→ What you should do
Give back the full listing verbatim, apart from its images.

→ Raw data
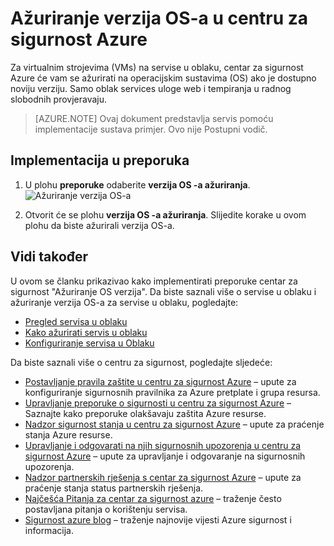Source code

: <properties
   pageTitle="Ažuriranje OS verzija u centru za sigurnost Azure | Microsoft Azure"
   description="U ovom se članku objašnjava implementirati preporuke centar za sigurnost Azure **verzija OS -a ažuriranja**."
   services="security-center"
   documentationCenter="na"
   authors="TerryLanfear"
   manager="MBaldwin"
   editor=""/>

<tags
   ms.service="security-center"
   ms.devlang="na"
   ms.topic="article"
   ms.tgt_pltfrm="na"
   ms.workload="na"
   ms.date="07/29/2016"
   ms.author="terrylan"/>

# <a name="update-os-version-in-azure-security-center"></a>Ažuriranje verzija OS-a u centru za sigurnost Azure

Za virtualnim strojevima (VMs) na servise u oblaku, centar za sigurnost Azure će vam se ažurirati na operacijskim sustavima (OS) ako je dostupno noviju verziju.  Samo oblak services uloge web i tempiranja u radnog slobodnih provjeravaju.

> [AZURE.NOTE] Ovaj dokument predstavlja servis pomoću implementacije sustava primjer.  Ovo nije Postupni vodič.

## <a name="implement-the-recommendation"></a>Implementacija u preporuka

1. U plohu **preporuke** odaberite **verzija OS -a ažuriranja**.
![Ažuriranje verzija OS-a][1]

2. Otvorit će se plohu **verzija OS -a ažuriranja**. Slijedite korake u ovom plohu da biste ažurirali verzija OS-a.

## <a name="see-also"></a>Vidi također

U ovom se članku prikazivao kako implementirati preporuke centar za sigurnost "Ažuriranje OS verzija". Da biste saznali više o servise u oblaku i ažuriranje verzija OS-a za servise u oblaku, pogledajte:

- [Pregled servisa u oblaku](../cloud-services/cloud-services-choose-me.md)
- [Kako ažurirati servis u oblaku](../cloud-services/cloud-services-update-azure-service.md)
- [Konfiguriranje servisa u Oblaku](../cloud-services/cloud-services-how-to-configure-portal.md)

Da biste saznali više o centru za sigurnost, pogledajte sljedeće:

- [Postavljanje pravila zaštite u centru za sigurnost Azure](security-center-policies.md) – upute za konfiguriranje sigurnosnih pravilnika za Azure pretplate i grupa resursa.
- [Upravljanje preporuke o sigurnosti u centru za sigurnost Azure](security-center-recommendations.md) – Saznajte kako preporuke olakšavaju zaštita Azure resurse.
- [Nadzor sigurnost stanja u centru za sigurnost Azure](security-center-monitoring.md) – upute za praćenje stanja Azure resurse.
- [Upravljanje i odgovarati na njih sigurnosnih upozorenja u centru za sigurnost Azure](security-center-managing-and-responding-alerts.md) – upute za upravljanje i odgovaranje na sigurnosnih upozorenja.
- [Nadzor partnerskih rješenja s centar za sigurnost Azure](security-center-partner-solutions.md) – upute za praćenje stanja status partnerskih rješenja.
- [Najčešća Pitanja za centar za sigurnost azure](security-center-faq.md) – traženje često postavljana pitanja o korištenju servisa.
- [Sigurnost azure blog](http://blogs.msdn.com/b/azuresecurity/) – traženje najnovije vijesti Azure sigurnost i informacija.

<!--Image references-->
[1]: ./media/security-center-update-os-version/update-os-version.png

→ Exercise output
Source code

: <properties
   pageTitle="Ažuriranje OS verzija u centru za sigurnost Azure | Microsoft Azure"
   description="U ovom se članku objašnjava implementirati preporuke centar za sigurnost Azure **verzija OS -a ažuriranja**."
   services="security-center"
   documentationCenter="na"
   authors="TerryLanfear"
   manager="MBaldwin"
   editor=""/>

<tags
   ms.service="security-center"
   ms.devlang="na"
   ms.topic="article"
   ms.tgt_pltfrm="na"
   ms.workload="na"
   ms.date="07/29/2016"
   ms.author="terrylan"/>

# <a name="update-os-version-in-azure-security-center"></a>Ažuriranje verzija OS-a u centru za sigurnost Azure

Za virtualnim strojevima (VMs) na servise u oblaku, centar za sigurnost Azure će vam se ažurirati na operacijskim sustavima (OS) ako je dostupno noviju verziju.  Samo oblak services uloge web i tempiranja u radnog slobodnih provjeravaju.

> [AZURE.NOTE] Ovaj dokument predstavlja servis pomoću implementacije sustava primjer.  Ovo nije Postupni vodič.

## <a name="implement-the-recommendation"></a>Implementacija u preporuka

1. U plohu **preporuke** odaberite **verzija OS -a ažuriranja**.
![Ažuriranje verzija OS-a][1]

2. Otvorit će se plohu **verzija OS -a ažuriranja**. Slijedite korake u ovom plohu da biste ažurirali verzija OS-a.

## <a name="see-also"></a>Vidi također

U ovom se članku prikazivao kako implementirati preporuke centar za sigurnost "Ažuriranje OS verzija". Da biste saznali više o servise u oblaku i ažuriranje verzija OS-a za servise u oblaku, pogledajte:

- [Pregled servisa u oblaku](../cloud-services/cloud-services-choose-me.md)
- [Kako ažurirati servis u oblaku](../cloud-services/cloud-services-update-azure-service.md)
- [Konfiguriranje servisa u Oblaku](../cloud-services/cloud-services-how-to-configure-portal.md)

Da biste saznali više o centru za sigurnost, pogledajte sljedeće:

- [Postavljanje pravila zaštite u centru za sigurnost Azure](security-center-policies.md) – upute za konfiguriranje sigurnosnih pravilnika za Azure pretplate i grupa resursa.
- [Upravljanje preporuke o sigurnosti u centru za sigurnost Azure](security-center-recommendations.md) – Saznajte kako preporuke olakšavaju zaštita Azure resurse.
- [Nadzor sigurnost stanja u centru za sigurnost Azure](security-center-monitoring.md) – upute za praćenje stanja Azure resurse.
- [Upravljanje i odgovarati na njih sigurnosnih upozorenja u centru za sigurnost Azure](security-center-managing-and-responding-alerts.md) – upute za upravljanje i odgovaranje na sigurnosnih upozorenja.
- [Nadzor partnerskih rješenja s centar za sigurnost Azure](security-center-partner-solutions.md) – upute za praćenje stanja status partnerskih rješenja.
- [Najčešća Pitanja za centar za sigurnost azure](security-center-faq.md) – traženje često postavljana pitanja o korištenju servisa.
- [Sigurnost azure blog](http://blogs.msdn.com/b/azuresecurity/) – traženje najnovije vijesti Azure sigurnost i informacija.

<!--Image references-->
[1]: ./media/security-center-update-os-version/update-os-version.png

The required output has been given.